Brexit hasn't changed anything yet, same Tory government in power, just vote someone else at the next general election...vote anyone other than Tory and disabled provisions won't be cut.
Brexit has # all to do with it to be honest as far as I see things.
I travel around and distribute flyers to grocery stores asking them to provide better shopping carts for disabled patrons so that they may participate in shopping.
This one in particular. I convinced the US DoD to purchase one cart for every single commissary on every military instillation. I've been chipping away at local stores like Albertson's and RainTree. So far so good.
So, for example, if you are "emotionally disabled" then you can bring your pig onto an airplane and claim it is a "service animal," without which you will be emotionally disturbed--and this is allowed, because we wouldn't want to discriminate against the disabled.
originally posted by: FlyInTheOintment
My question to you guys, is how is the situation similar, or different, in the USA? So many of you value the idea of 'less government, more freedoms' - does that affect your view of the welfare state in a positive, or negative light, with specific regard to the disabled? Would you say that disabled people in the USA are well-treated in general, are they afforded a reasonable, fair income, or are they scraping by in poverty? I am genuinely curious, because I've seen a couple of very negative threads recently regarding the welfare state in the US, and I wonder whether there is a more tolerant, understanding view of the genuinely disabled than seems to exist at first glance..
Thanks in advance for any input, anecdotes, stats, etc. Welcome to the conversation!
originally posted by: SlapMonkey
If I'm not mistaken, there are multiple troughs from which the chronically/permanently disabled can receive money here in the U.S. One is the Social Security program, into which we all pay when we are working a job. The second can be regular welfare, which if I'm not mistaken would/could include money every first of the month, along with access to other funds for food, children (WIC program [women, infants and children]), and I'm quite sure that there would be state and local help as well. I'm sure I'm missing some, and may be mistaken on others, but that's kind of the gist of it.
originally posted by: FlyInTheOintment
a reply to: SlapMonkey
I share your anger towards the fakers & the takers - they really do cause untold misery, in terms of the effect they have on the rest of the populace who are genuinely in need.

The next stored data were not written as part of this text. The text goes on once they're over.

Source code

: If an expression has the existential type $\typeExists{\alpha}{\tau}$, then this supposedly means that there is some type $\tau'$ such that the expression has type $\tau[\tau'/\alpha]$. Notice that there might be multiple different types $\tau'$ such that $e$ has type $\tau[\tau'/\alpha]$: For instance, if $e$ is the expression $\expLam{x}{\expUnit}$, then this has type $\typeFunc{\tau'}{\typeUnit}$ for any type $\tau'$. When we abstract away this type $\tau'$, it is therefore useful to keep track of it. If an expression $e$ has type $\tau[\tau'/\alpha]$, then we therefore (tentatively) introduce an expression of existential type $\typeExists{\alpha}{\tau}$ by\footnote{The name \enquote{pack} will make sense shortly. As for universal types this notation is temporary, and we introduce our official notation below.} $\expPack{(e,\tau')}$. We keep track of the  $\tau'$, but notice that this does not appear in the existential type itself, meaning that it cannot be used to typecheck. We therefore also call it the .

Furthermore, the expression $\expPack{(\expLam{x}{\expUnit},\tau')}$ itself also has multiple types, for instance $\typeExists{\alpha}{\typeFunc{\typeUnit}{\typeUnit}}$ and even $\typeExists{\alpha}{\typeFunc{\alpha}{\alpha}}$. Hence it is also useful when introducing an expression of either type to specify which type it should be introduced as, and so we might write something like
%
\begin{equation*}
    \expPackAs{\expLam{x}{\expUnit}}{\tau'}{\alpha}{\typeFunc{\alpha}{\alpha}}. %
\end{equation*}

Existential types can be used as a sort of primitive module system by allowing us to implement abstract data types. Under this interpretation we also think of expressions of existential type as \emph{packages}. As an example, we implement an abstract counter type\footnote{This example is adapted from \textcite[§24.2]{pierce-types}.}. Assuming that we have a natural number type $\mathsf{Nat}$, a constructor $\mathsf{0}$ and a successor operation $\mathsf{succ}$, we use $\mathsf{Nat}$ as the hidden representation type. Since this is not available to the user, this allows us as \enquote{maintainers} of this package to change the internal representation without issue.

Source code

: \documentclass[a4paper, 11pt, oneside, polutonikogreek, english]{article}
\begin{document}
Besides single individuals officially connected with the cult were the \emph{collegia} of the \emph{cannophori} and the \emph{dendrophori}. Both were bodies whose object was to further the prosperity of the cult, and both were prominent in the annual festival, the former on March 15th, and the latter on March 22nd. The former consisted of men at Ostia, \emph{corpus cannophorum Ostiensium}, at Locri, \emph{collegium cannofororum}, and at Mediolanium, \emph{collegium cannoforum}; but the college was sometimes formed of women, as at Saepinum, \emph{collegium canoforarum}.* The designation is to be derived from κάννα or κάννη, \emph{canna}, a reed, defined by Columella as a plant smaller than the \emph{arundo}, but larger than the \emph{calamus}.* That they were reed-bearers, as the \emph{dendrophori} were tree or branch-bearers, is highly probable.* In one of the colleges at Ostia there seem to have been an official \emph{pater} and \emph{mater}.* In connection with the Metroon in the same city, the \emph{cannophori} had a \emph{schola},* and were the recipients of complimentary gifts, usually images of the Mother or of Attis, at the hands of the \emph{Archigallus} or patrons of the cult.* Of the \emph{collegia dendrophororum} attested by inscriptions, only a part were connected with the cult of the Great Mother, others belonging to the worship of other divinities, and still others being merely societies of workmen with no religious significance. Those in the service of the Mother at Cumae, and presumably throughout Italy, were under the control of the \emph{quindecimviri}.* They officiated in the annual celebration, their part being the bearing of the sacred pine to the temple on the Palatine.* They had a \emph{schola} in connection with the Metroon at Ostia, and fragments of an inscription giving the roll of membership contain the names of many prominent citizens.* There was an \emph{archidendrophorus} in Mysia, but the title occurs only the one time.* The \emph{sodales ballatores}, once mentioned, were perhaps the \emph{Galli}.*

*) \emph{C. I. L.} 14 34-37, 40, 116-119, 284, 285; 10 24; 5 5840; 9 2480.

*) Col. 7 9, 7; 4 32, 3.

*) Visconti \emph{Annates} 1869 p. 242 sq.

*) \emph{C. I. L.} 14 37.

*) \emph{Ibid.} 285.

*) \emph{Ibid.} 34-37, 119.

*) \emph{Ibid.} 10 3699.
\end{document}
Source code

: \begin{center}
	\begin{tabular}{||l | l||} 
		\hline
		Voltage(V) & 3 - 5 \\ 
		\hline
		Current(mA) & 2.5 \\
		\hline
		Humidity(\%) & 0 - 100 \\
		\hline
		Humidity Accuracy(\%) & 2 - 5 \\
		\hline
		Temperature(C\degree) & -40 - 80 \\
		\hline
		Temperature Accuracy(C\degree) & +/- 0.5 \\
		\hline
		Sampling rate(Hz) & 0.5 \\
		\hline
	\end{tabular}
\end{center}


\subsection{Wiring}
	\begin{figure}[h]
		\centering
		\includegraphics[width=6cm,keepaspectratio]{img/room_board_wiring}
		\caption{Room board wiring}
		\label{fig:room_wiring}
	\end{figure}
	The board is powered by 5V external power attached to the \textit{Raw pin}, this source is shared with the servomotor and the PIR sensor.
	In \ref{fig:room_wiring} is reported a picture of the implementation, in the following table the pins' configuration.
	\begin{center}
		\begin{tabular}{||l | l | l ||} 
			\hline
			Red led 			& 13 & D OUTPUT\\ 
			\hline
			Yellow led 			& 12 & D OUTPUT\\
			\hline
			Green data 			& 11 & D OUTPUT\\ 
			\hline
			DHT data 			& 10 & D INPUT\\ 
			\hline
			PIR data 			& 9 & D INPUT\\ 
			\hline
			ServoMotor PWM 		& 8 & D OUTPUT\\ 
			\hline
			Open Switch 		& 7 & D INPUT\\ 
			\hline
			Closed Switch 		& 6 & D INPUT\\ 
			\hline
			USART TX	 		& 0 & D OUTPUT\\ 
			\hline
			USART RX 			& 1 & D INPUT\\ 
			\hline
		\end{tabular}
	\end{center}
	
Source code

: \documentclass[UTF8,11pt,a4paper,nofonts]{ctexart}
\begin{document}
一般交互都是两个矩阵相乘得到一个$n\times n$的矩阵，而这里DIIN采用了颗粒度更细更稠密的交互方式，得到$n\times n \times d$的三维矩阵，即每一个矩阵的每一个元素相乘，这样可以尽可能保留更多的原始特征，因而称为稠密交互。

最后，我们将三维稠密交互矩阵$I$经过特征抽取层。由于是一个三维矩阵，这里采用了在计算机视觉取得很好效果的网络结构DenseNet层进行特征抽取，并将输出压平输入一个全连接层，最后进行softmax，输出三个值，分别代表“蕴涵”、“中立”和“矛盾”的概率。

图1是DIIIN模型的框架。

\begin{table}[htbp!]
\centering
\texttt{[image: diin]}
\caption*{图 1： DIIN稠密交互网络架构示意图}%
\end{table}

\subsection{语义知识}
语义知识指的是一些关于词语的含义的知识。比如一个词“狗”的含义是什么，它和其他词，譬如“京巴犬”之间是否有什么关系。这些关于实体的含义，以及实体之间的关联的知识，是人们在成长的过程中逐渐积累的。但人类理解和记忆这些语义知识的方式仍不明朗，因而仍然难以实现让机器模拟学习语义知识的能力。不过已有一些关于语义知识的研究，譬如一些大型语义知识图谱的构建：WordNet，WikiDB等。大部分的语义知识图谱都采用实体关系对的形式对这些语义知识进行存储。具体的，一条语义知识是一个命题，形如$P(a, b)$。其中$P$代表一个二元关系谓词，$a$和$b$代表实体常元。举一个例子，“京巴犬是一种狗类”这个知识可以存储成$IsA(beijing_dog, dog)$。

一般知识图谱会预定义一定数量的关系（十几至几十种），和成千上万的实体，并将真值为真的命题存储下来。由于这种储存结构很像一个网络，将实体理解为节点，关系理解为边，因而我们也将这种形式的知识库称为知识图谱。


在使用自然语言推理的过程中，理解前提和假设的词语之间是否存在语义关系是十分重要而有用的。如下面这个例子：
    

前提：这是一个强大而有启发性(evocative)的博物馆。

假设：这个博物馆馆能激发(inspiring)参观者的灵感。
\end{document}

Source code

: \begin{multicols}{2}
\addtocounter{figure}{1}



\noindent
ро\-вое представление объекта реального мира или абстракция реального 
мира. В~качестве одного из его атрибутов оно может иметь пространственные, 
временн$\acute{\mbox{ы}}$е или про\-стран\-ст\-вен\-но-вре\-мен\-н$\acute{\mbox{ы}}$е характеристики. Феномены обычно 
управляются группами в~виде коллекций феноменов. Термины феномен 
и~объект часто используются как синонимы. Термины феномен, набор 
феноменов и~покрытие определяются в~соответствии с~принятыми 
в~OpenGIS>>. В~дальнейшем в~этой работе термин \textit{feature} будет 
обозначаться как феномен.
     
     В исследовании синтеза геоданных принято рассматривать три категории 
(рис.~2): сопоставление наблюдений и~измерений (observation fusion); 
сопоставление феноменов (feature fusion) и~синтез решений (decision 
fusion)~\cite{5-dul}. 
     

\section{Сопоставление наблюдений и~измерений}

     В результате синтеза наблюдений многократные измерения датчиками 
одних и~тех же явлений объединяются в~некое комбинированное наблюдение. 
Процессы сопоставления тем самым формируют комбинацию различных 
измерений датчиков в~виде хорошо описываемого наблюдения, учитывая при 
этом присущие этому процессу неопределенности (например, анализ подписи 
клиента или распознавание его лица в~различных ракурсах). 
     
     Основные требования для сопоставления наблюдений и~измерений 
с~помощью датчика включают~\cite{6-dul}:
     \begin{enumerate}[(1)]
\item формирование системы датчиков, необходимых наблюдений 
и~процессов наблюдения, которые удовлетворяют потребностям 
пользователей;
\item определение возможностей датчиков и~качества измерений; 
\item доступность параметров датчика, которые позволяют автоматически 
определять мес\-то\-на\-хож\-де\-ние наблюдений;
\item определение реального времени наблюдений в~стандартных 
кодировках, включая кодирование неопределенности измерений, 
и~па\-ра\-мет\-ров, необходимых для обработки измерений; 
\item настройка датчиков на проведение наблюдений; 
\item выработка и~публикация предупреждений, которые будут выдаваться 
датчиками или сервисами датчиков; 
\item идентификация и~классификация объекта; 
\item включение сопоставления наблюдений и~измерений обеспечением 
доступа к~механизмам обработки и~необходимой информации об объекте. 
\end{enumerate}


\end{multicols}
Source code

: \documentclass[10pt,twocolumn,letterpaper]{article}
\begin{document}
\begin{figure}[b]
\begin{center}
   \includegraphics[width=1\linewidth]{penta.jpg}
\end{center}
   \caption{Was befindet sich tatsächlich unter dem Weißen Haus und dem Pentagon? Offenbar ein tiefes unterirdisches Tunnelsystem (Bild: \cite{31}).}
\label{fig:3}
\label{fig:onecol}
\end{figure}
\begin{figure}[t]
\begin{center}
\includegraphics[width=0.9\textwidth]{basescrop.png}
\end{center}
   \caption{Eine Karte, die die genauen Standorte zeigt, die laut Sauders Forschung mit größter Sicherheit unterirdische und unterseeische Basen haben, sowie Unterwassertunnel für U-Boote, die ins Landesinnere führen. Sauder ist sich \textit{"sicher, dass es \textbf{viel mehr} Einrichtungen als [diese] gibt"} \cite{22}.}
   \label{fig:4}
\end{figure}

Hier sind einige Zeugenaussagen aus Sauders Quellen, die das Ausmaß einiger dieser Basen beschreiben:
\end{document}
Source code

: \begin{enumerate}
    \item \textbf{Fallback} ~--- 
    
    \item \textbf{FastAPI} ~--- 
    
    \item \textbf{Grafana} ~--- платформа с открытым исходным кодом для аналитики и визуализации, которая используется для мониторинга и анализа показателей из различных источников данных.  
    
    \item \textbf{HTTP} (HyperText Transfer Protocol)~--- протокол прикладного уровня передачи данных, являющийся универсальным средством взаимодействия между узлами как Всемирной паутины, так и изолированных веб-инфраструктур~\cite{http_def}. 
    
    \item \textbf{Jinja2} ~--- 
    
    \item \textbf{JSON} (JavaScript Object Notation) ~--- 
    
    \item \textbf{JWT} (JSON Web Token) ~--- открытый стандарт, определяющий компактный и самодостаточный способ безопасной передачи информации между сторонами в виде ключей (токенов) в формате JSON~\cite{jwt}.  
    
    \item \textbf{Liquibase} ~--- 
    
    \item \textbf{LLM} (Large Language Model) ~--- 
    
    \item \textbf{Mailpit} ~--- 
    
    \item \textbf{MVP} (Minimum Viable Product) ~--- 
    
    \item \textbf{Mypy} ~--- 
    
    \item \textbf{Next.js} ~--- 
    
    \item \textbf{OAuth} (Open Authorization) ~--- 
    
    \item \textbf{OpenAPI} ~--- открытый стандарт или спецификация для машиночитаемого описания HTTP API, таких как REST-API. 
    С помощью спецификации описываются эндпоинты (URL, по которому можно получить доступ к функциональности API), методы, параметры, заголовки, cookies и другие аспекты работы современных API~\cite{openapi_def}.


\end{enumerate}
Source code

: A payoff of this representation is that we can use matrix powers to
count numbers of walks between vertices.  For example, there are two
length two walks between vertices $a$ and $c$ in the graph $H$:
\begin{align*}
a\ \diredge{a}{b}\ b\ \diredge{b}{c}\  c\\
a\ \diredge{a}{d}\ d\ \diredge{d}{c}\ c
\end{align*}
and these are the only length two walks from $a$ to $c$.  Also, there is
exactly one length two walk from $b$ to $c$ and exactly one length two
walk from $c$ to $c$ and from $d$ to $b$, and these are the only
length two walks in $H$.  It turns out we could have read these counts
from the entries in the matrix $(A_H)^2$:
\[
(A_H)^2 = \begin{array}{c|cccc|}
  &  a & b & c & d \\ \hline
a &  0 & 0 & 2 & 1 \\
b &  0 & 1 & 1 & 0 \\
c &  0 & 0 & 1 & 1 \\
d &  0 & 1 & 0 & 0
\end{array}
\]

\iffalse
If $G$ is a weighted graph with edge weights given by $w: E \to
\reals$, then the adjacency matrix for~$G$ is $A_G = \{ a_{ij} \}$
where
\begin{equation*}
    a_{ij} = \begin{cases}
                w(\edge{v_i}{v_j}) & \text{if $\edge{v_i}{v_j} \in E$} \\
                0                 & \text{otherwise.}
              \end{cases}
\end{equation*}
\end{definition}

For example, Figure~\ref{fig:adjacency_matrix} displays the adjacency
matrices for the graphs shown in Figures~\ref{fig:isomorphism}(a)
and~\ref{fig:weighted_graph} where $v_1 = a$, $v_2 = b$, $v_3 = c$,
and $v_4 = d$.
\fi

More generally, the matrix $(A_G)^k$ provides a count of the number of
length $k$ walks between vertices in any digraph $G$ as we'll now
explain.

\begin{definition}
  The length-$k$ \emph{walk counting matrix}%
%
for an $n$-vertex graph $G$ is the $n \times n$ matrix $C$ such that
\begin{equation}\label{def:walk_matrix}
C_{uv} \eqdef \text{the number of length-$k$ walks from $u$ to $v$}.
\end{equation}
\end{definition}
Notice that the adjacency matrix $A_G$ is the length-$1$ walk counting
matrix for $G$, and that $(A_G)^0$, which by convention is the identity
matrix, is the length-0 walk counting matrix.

People look at their brazen arrogance & thievery, and tend to colour every claimant with the same brush, even if the resentment is somewhat subconscious in many cases.
I wonder - do you have the effect known here in the UK as a 'postcode lottery', over there, with regards to what support a disabled person would be entitled to? As in, do people living in different parts of the country receive varying amounts of support depending on where they live, by 'random chance' effects? I suppose if there are devolved state programs & federal programs, and various other sources of support, it could become a bit unbalanced depending on where one lived? That would be really unfortunate.
originally posted by: Aazadan
No. Money received from one program, means that other programs pay out less. Disability is the last to pay out. If you get SSI for example, you will get less SSDI as a result. Regular welfare does not pay people who are disabled or without a job. The philosophy of the program and how it works in practice is that it's designed to pay for children that people can't afford. If you don't have children, there is no help available.